Chetty eschews this, and instead directly compares durations for households which have more savings and assets, and those which don’t. First, he looks at the difference in the change in durations among constrained and unconstrained households when states change their benefit generosity. Then, he compares those which received lump sum severance payments, to those who did not. For households with plenty of assets, the receipt of severance had no effect on the duration of unemployment, while for households which lacked savings, severance substantially increased the duration of unemployment. Using this, he can calculate out the optimal level of unemployment insurance. Assuming that unemployment insurance pays out for six months, the optimal rate is about half of income.
The striking implication of this is that we could get the best of both worlds if we replaced unemployment insurance with guaranteed benefits. It doesn’t even need to be a lump-sum payment, if we are concerned about people squandering their money early. Instead of paying up to six months, we could guarantee four months, and no more.

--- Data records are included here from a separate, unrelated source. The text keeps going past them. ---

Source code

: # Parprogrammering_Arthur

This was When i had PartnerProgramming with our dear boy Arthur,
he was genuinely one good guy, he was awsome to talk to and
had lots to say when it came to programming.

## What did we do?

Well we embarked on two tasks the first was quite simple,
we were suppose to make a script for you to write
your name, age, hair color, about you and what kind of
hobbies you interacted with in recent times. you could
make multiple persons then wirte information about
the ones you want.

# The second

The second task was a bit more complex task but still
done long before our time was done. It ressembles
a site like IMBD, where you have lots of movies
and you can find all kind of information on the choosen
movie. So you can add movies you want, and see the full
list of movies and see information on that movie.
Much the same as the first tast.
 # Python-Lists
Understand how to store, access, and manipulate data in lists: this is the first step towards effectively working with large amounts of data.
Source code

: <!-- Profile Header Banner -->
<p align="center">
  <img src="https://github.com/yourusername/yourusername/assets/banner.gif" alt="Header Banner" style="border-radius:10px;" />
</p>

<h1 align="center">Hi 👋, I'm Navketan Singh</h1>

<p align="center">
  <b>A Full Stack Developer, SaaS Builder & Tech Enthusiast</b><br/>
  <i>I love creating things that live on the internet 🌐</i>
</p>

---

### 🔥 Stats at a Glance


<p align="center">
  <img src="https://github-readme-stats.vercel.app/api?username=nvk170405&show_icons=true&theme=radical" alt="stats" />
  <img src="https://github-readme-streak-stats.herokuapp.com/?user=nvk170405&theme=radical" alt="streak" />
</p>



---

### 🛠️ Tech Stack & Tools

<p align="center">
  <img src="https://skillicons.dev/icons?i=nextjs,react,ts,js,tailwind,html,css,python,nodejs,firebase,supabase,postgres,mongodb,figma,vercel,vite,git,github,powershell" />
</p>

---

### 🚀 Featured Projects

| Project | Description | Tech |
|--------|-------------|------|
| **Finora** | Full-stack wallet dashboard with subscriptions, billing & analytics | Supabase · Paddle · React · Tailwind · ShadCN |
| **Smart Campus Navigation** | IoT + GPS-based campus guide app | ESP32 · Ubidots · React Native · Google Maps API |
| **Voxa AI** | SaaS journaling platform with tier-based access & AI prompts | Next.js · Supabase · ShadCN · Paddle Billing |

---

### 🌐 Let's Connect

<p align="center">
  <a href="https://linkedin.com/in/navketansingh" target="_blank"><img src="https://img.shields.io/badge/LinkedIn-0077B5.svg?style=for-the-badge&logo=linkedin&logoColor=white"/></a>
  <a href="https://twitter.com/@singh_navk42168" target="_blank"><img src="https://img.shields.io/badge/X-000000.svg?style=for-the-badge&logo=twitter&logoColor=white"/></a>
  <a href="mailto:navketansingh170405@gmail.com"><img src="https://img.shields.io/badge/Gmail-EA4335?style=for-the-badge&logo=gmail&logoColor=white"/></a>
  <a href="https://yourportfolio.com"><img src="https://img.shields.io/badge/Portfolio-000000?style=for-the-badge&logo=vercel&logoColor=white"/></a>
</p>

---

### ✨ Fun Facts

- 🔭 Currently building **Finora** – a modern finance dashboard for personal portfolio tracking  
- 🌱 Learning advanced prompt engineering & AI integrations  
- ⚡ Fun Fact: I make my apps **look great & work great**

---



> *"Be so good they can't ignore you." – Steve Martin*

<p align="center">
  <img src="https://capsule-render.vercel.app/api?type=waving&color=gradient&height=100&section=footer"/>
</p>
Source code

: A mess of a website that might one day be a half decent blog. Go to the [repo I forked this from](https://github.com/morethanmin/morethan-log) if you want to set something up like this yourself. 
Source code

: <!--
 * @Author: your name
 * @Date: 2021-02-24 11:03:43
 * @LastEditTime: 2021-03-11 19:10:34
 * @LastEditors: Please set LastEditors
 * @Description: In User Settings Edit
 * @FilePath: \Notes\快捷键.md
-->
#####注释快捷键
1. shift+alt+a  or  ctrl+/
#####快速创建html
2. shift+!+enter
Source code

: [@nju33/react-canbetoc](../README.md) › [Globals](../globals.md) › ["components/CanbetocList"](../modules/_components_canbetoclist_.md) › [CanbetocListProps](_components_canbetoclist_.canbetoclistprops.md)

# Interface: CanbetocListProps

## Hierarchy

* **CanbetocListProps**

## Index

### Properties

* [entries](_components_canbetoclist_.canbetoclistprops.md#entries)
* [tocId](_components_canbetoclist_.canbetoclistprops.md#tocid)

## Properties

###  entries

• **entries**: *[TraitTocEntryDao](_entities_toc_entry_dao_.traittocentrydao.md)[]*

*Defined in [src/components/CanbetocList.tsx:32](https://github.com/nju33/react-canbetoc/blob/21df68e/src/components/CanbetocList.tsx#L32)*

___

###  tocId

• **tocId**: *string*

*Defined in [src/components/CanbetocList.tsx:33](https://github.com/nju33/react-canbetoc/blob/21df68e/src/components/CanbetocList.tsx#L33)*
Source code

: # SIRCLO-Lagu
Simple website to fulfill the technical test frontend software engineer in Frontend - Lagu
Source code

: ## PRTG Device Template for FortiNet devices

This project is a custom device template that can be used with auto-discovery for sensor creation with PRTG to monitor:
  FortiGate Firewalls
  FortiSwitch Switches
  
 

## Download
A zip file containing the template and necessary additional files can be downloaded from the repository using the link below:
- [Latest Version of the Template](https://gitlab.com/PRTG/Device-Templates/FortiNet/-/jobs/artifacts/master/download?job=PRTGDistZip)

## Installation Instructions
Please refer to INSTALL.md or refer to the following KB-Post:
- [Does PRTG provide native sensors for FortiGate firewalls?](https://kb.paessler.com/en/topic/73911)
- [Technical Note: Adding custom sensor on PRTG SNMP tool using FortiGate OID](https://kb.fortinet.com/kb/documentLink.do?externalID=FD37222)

It is unfortunate that we cannot use the simpler elasticity approach to evaluate this, though we can estimate primitives — the key primitive to estimate being risk aversion. If we are extremely scared of our benefits not supporting us for the entire period we are unemployed, we might prefer the elastic insurance, moral hazard aside. I cannot, alas, answer whether it is optimal at this time.
The other concern would be that workers (perhaps in cahoots with their employers) would scam the government by getting laid off repeatedly, and then going back to work, perhaps to informal employers. This seems like less of a concern for the United States, though, which has relatively limited informal employment. The system can be exploited as such now — I doubt that there would be much of a difference from guaranteed benefits.
Another option is to have people formally declare unemployment and collect EITC checks whenever they want. They get taxed on the money they take out and their after-the-fact income for that year. People with high incomes won't bother to get a check, those with low incomes will.
https://splittinginfinity.substack.com/p/instead-of-targeting-welfare-charge
Then the problem of people scamming the government via informal employment falls to the IRS.
In this discussion I allways miss an elephant in the room: macro economic insurance. Perhaps when un employment lévels are low, moral hazard is important. But un-employment is to a large extent a macro phenomenon.
Moral hazard is less relevant in a recession, and insurance helps to sustain output.